Russlandkrieg zwingt Deutschland, seine Energiesicherheitsdefinition zu erweitern


Emily Pickrell, UH-Energiewissenschaftlerin



Der russische Einmarsch in die Ukraine hat Deutschland die schmerzhafte Lektion erteilt, dass es bei Energiesicherheit um viel mehr als nur um Wirtschaft geht.

Seit Jahren betrachtet Deutschland seine Erdgaseinkäufe aus ökonomischer Sicht.

Die Neuausrichtung erfolgte nur wenige Stunden nach den Angriffen auf ukrainischem Boden: Am 27. Februar kündigte Bundeskanzler Olaf Scholz die Pläne Deutschlands an, Energie als nationale Sicherheitsangelegenheit zu behandeln und sich vom russischen Erdgas zu lösen.

Die Europäische Kommission hat nun einen passenden Stahlrücken entwickelt. Am 8. März kündigte das Land Pläne zur Reduzierung der Importe aus Russland an und strebt die vollständige Unabhängigkeit bis 2030 an.

Allerdings könnte die Rückbauphase für Deutschland zunächst schwieriger werden, da die energiepolitischen Risiken hinter ökologischen und wirtschaftlichen Erwägungen zurückgestanden sind.

Aus ökologischer Sicht erscheinen viele Entscheidungen Deutschlands vertretbar.

Das Land hat hart daran gearbeitet, sowohl von der Kohle- als auch von der Atomkraft Abstand zu nehmen, die einst ein zentraler Bestandteil seiner Energiestrategie waren. Kohle macht etwa ein Viertel der deutschen Stromerzeugung aus, aber das Land hat sich verpflichtet, bis 2038 vollständig aus der Kohle auszusteigen, um seine Auswirkungen auf den Klimawandel zu verringern.

Deutschlands lautstarke Anti-Atomkraft-Bewegung hat auch erfolgreich Druck auf die Führung ausgeübt, aus der Atomkraft auszusteigen, was durch den Unfall in Fukushima 2009 in Japan vorangetrieben wurde.

Deutschland konnte diese Treibstoffreduzierung durch seine wachsenden erneuerbaren Energien weitgehend kompensieren. Gleichzeitig setzte es die Nutzung von Erdgas fort, ohne sich ausschließlich darauf zu verlassen, Kohle und Kernkraft zu ersetzen – jetzt ist es soweit 26 % der Gesamtenergie Nutzung gegenüber 23 % im Jahr 2009.

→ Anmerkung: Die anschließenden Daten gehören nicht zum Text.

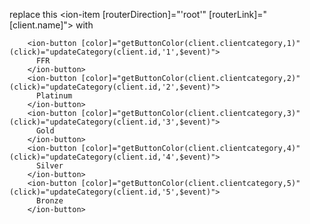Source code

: replace this
<ion-item [routerDirection]="'root'" [routerLink]="[client.name]">
with
<ion-item>


        <ion-button [color]="getButtonColor(client.clientcategory,1)" (click)="updateCategory(client.id,'1',$event)">
          FFR
        </ion-button>
        <ion-button [color]="getButtonColor(client.clientcategory,2)" (click)="updateCategory(client.id,'2',$event)">
          Platinum
        </ion-button>
        <ion-button [color]="getButtonColor(client.clientcategory,3)" (click)="updateCategory(client.id,'3',$event)">
          Gold
        </ion-button>
        <ion-button [color]="getButtonColor(client.clientcategory,4)" (click)="updateCategory(client.id,'4',$event)">
          Silver
        </ion-button>
        <ion-button [color]="getButtonColor(client.clientcategory,5)" (click)="updateCategory(client.id,'5',$event)">
          Bronze
        </ion-button>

Dennoch produziert Deutschland selbst wenig Gas, und hier beginnen seine Verwundbarkeiten. Im Jahr 2020, Deutschland produziert Das Land verfügt über 201 Milliarden Kubikfuß eigenes Erdgas (das ist genug, um den Inlandsbedarf von etwa 20 Tagen zu decken), aber diese Felder sind kurz vor der Erschöpfung. Die inländische Erdgasförderung ist seit 2004 rückläufig und dürfte im Laufe der 2020er Jahre ganz zum Erliegen kommen. Es gibt auch strenge Vorschriften, die die Entwicklung von Hydrofracking behindern.

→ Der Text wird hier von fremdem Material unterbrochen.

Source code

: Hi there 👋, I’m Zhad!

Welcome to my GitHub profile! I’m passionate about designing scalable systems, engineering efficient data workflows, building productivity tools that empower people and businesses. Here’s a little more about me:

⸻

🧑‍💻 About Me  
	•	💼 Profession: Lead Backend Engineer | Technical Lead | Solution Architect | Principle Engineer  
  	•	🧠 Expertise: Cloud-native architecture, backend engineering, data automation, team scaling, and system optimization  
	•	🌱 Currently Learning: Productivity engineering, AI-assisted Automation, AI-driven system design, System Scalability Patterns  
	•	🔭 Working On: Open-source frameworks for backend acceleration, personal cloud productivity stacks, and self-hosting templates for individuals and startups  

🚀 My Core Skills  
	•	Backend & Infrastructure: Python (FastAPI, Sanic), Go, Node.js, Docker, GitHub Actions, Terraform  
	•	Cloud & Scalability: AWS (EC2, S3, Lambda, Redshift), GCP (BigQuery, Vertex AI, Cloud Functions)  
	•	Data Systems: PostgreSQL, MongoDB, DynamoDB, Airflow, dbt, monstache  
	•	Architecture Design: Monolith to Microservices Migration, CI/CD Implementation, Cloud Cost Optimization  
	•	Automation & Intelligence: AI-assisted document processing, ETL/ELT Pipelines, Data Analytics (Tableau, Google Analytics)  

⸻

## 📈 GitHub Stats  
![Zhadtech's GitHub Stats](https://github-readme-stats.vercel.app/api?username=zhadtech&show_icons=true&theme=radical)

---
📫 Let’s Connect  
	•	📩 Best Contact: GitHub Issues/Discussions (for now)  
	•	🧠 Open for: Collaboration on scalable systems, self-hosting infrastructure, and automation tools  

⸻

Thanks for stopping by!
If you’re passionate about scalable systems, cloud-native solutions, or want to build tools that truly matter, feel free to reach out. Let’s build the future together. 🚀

Gleichzeitig ist Deutschland derzeit verbraucht etwa 9 Bcf/Tag bei Erdgas, davon stammen etwa 8 Bcf/d aus Importen. Etwa die Hälfte kommt aus Russland, die andere Hälfte aus Norwegen, den Niederlanden und dem Vereinigten Königreich.

In den letzten Jahren war die Erdgasförderung jedoch sowohl in den Niederlanden als auch im Vereinigten Königreich rückläufig.

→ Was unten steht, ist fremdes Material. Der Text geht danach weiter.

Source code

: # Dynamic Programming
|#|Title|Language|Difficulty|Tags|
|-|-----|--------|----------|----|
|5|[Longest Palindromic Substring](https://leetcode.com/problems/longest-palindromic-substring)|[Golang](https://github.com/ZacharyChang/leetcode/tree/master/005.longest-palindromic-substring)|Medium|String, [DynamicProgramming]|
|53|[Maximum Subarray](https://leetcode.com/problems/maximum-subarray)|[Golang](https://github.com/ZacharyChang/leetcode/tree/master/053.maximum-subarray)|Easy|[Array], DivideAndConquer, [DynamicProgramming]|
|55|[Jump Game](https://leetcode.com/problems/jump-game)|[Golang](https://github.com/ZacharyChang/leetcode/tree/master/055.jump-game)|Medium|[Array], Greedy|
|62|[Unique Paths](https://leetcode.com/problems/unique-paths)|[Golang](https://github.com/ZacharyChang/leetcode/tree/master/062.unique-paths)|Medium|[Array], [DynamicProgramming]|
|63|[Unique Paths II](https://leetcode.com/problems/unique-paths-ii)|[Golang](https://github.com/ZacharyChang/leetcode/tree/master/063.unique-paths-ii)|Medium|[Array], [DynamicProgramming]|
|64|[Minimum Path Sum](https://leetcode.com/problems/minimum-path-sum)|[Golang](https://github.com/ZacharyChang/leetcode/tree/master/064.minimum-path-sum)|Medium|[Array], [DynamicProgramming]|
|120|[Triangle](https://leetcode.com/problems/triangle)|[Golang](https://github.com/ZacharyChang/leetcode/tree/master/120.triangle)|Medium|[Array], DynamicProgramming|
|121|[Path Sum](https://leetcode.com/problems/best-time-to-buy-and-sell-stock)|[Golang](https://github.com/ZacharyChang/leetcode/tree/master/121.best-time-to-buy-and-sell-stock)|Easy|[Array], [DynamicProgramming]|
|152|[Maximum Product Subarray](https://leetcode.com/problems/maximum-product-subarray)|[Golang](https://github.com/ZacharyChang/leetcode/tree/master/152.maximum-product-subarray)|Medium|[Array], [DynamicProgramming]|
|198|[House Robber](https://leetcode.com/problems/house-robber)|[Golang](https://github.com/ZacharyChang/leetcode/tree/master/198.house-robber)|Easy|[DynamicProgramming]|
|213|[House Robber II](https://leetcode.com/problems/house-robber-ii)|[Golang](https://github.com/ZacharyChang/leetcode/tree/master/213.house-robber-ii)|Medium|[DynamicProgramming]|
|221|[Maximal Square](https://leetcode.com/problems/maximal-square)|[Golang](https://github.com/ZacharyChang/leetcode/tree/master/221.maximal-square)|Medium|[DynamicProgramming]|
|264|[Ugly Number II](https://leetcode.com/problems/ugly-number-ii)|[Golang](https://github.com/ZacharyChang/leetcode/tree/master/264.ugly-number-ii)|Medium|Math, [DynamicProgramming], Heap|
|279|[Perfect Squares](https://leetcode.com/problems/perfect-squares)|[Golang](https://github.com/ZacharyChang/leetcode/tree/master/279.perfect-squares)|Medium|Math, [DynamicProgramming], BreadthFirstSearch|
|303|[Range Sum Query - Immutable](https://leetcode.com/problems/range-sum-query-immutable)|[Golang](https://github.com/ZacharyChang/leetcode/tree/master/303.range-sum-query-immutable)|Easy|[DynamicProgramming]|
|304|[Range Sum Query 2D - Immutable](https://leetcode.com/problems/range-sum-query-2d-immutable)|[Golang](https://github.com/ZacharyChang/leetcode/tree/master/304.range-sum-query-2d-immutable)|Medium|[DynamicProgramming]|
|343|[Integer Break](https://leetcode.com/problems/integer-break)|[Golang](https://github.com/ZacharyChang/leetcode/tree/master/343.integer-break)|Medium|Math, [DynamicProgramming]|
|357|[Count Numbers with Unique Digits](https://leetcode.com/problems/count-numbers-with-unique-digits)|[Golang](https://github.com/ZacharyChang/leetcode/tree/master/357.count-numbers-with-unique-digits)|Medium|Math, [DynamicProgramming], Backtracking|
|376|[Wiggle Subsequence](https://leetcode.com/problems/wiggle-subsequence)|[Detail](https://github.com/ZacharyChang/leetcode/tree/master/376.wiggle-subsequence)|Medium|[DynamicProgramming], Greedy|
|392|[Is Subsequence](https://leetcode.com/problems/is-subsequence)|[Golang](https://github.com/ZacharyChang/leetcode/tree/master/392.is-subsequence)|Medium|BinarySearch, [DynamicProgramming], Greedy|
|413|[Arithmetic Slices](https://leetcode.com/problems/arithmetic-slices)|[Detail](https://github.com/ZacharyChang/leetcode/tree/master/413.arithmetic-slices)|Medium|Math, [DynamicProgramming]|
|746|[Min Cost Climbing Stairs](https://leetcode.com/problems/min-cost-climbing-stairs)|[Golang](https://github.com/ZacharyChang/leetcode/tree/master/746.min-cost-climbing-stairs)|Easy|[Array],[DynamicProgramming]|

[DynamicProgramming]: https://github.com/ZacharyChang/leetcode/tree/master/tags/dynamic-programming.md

Diese Faktoren – weniger Atomkraft, weniger Kohle, geringere Produktion und sinkende westeuropäische Erdgasimporte – haben russischem Gas den Markt verschafft, den es in Deutschland hat.

Während viele jetzt mit dem Finger auf die frühere deutsche Führung zeigen, weil sie sich für russisches Gas entschieden hat, hat die Abhängigkeit des Landes von russischem Gas lange historische Wurzeln und geht auf ein Handelsabkommen von 1958 zurück. In den 1970er Jahren verbesserten sich mit der Verbesserung der Beziehungen zwischen Westdeutschland und der Sowjetunion auch die Gasströme, da die Länder im Wesentlichen Stahlrohre gegen Gas eintauschten und ihre Verbindungsleitungen ausbauten.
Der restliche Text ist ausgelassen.